While Gujarati was the group’s main language of communication, it was used mainly as a vernacular language: literally, the ‘home language”. The promotion of Arabic opened up exciting possibilities. With their Gujarati roots circle members were naturally connected with South Asian histories, cultures and languages. This interest in Arabic expanded their links and contacts to include countries in the Middle East and spawned networks that promoted wider intellectual exchange. India was not seen as the sole ‘mother country” and circle members were able to draw from other Islamic cultural reservoirs. Their activities provide a more expansive understanding (if not a fraying) of ‘the Indian diaspora” and for scholars of diaspora studies.

Although the circle began as an elitist group, it helped to popularise Arabic through classes, lectures by local and visiting luminaries, conferences and speech contests and offered bursaries to study Arabic. The circle’s significant contribution was developing academic courses in Arabic and Islamic studies at school level and at the former University of Durban-Westville. All these contributed to what has been described as the ‘Arabisation” of Islam in Durban, in particular, and in South Africa as a whole.

The circle was not overtly political or activist but, in the context of a colonial and apartheid education, was providing a parallel education no less important than one that valued Shakespeare and Kipling.

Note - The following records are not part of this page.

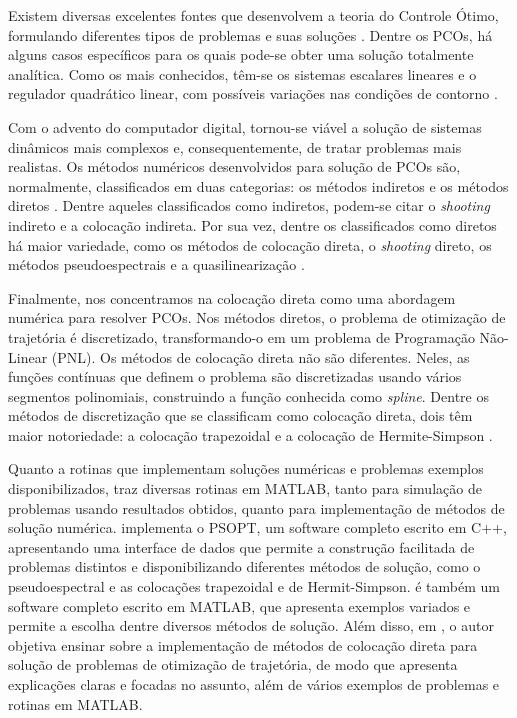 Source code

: 
Existem diversas excelentes fontes que desenvolvem a teoria do Controle Ótimo, formulando diferentes tipos de problemas e suas soluções \cite{betts_practical_2010, kirk_optimal_2004, bryson_applied_2018, athans_optimal_2007}. Dentre os PCOs, há alguns casos específicos para os quais pode-se obter uma solução totalmente analítica. Como os mais conhecidos, têm-se os sistemas escalares lineares e o regulador quadrático linear, com possíveis variações nas condições de contorno \cite{lewis_optimal_2012}.


Com o advento do computador digital, tornou-se viável a solução de sistemas dinâmicos mais complexos e, consequentemente, de tratar problemas mais realistas. Os métodos numéricos desenvolvidos para solução de PCOs são, normalmente, classificados em duas categorias: os métodos indiretos e os métodos diretos \cite{betts_practical_2010}. Dentre aqueles classificados como indiretos, podem-se citar o \textit{shooting} indireto e a colocação indireta. Por sua vez, dentre os classificados como diretos há maior variedade, como os métodos de colocação direta, o \textit{shooting} direto, os métodos pseudoespectrais \cite{betts_survey_1998} e a quasilinearização \cite{paine_application_1967}. 



Finalmente, nos concentramos na colocação direta como uma abordagem numérica para resolver PCOs. Nos métodos diretos, o problema de otimização de trajetória é discretizado, transformando-o em um problema de Programação Não-Linear (PNL). Os métodos de colocação direta não são diferentes. Neles, as funções contínuas que definem o problema são discretizadas usando vários segmentos polinomiais, construindo a função conhecida como \textit{spline}. Dentre os métodos de discretização que se classificam como colocação direta, dois têm maior notoriedade: a colocação trapezoidal e a colocação de Hermite-Simpson \cite{kelly_introduction_2017, betts_practical_2010}.

Quanto a rotinas que implementam soluções numéricas e problemas exemplos disponibilizados, \cite{lewis_optimal_2012} traz diversas rotinas em MATLAB, tanto para simulação de problemas usando resultados obtidos, quanto para implementação de métodos de solução numérica. \cite{becerra_psopt_2022} implementa o PSOPT, um software completo escrito em C++, apresentando uma interface de dados que permite a construção facilitada de problemas distintos e disponibilizando diferentes métodos de solução, como o pseudoespectral e as colocações trapezoidal e de Hermit-Simpson. \cite{kelly_optimtraj_2022} é também um software completo escrito em MATLAB, que apresenta exemplos variados e permite a escolha dentre diversos métodos de solução. Além disso, em \cite{kelly_introduction_2017}, o autor objetiva ensinar sobre a implementação de métodos de colocação direta para solução de problemas de otimização de trajetória, de modo que apresenta explicações claras e focadas no assunto, além de vários exemplos de problemas e rotinas em MATLAB.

The choice of English as the medium of communication was itself instructive if not strategic.

Jeppie’s study, revolving thematically on the linchpins of language, identity and modernity, explores the dynamics of a particular ethno-linguistic group formed in the context of apartheid. Apartheid society naturally created enclaves that provided ‘psychic shelter” in an otherwise arid and alienating world. Yet, paradoxically, within these enclaves ‘horizons of significance” were being continually sought. This tendency might be seen in the development of sporting groups (as documented in the book, Blacks in Whites – A Century of Cricket Struggles in KwaZulu-Natal, by Desai et al, 2002), welfare and community organisations, trade unions, political and religious groupings, professional groups, such as teachers’ societies, and so on. As Jeppie points out, it is no accident that there were 44 associations of Indians in Durban in 1952.

Jeppie sensitively straddles an insider-outsider position. Avoiding a hagiographic account, sensitive to the challenges the circle faced, responsive to its achievements and its fault lines, Jeppie’s narrative ethnography remains a flesh-and-blood one of ‘life as lived”. In providing a rich and complex narrative of a single body, Jeppie shows that the notion of an ‘Indian identity” is a tendentious one. In this sense Jeppie is both writing of culture, of the location of culture and ‘writing against culture”, avoiding easy and reductive generalisations and the homogenising of groups and sub-groups.

He grapples with the question of ‘ownership”, conceding to narratives of circle members, yet wresting control as well, conscious of his role as a social historian, and negotiating the slippery slopes between researcher and researched.

The value of a micro story such as that of the circle is the way it assists in fleshing out a macro story of South Africa under apartheid. It contributes in some way to subverting the othering that defined colonial and apartheid scholarship in the 20th-century. Given apartheid’s separation of communities — indeed that ‘community” in South Africa is defined in exclusive rather than inclusive terms — Jeppie’s excavatory study is a necessary one. It anticipates more integrated projects on associational life in urban contexts in South Africa’s cultural mosaic, pointing to possibilities of transversal studies that might be undertaken. Such studies would upset the ‘incarceration”, to use a term by one cultural critic, of specific groups in time and place and see them not as bounded and discrete or as self-contained, but as part of our common world — as we continually redefine in South Africa what ‘our” means.